The counties were later joined by various coalitions that also challenged the rule, including groups led by the states of California, Washington, and New York; Cook County, Illinois; Baltimore, Maryland; the Illinois Coalition for Immigrant and Refugee Rights; and Do the Camino New York.
In October 2019, Santa Clara County and San Francisco obtained a preliminary injunction preventing the Trump Administration from implementing its rule. Courts across the country, including the United States Courts of Appeals for the Ninth, Seventh and Second Circuits, unanimously agreed that the Trump-era rule was illegal and barred its implementation.
Notably, the Supreme Court was asked on three separate occasions to reconsider these legal victories, and each time the Court left them in place.
The Trump Administration sought review of the 9th Circuit decision in the US Supreme Court, but in March 2021 the Biden Administration's Justice Department dropped the case, announcing that the administration would not implement Trump's rule.
The Supreme Court then considered whether a coalition of states led by Arizona should have been allowed to intervene to defend the Trump-era government after the inauguration of President Biden.

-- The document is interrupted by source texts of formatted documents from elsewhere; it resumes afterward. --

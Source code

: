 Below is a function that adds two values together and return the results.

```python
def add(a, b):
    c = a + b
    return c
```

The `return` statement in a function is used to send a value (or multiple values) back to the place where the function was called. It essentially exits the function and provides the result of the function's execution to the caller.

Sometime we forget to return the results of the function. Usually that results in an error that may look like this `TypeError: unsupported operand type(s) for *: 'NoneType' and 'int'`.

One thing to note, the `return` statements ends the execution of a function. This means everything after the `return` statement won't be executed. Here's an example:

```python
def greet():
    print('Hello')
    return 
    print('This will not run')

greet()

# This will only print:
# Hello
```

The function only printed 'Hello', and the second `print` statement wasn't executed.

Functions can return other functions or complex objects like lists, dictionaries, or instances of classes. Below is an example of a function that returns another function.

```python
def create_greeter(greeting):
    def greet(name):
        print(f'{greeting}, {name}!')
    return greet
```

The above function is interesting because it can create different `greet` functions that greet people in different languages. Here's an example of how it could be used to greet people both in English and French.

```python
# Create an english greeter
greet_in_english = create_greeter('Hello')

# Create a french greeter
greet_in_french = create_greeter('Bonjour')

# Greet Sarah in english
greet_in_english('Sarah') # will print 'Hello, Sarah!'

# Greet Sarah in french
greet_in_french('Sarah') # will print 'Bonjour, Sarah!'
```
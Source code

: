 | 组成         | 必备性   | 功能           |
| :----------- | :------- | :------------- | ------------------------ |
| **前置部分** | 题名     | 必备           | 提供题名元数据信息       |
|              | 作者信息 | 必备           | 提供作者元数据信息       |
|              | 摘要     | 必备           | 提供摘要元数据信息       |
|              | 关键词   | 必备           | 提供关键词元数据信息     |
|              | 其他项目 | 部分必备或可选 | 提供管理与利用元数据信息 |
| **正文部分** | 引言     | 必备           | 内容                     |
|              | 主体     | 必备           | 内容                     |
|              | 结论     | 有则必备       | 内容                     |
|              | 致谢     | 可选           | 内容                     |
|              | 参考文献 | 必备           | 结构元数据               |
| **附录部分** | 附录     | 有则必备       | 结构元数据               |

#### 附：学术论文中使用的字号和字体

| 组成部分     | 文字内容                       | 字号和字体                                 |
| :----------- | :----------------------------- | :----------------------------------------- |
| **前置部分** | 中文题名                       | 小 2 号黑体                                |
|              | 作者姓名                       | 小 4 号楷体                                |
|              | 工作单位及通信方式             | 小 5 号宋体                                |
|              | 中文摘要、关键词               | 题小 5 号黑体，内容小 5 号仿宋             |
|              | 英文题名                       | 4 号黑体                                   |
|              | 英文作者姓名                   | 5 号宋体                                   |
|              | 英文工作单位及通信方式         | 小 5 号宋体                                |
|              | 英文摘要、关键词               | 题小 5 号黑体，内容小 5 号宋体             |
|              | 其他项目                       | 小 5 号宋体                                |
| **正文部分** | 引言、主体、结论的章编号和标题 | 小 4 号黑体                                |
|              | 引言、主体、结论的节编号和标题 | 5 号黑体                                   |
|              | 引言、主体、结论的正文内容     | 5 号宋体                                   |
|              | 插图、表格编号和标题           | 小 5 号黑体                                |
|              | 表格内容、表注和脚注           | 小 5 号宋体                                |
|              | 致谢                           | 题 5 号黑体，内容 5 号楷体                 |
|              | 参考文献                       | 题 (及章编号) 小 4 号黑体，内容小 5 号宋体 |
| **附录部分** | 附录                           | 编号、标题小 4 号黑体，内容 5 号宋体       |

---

But in June 2022, Santa Clara County, San Francisco, and the states led by California and Washington persuaded the Supreme Court to throw out their writ of writ of certiorari for being granted without foresight, again leaving the Ninth's decision intact. Circuit.
Ultimately, while Santa Clara County, San Francisco and the other plaintiffs prevailed in court, the Biden Administration removed the Trump-era rule from the Code of Federal Regulations and adopted a new public charge rule that complies with federal law. immigration and counties.
This publication was supported in whole or part by funding provided by the State of California, administered by the California State Library.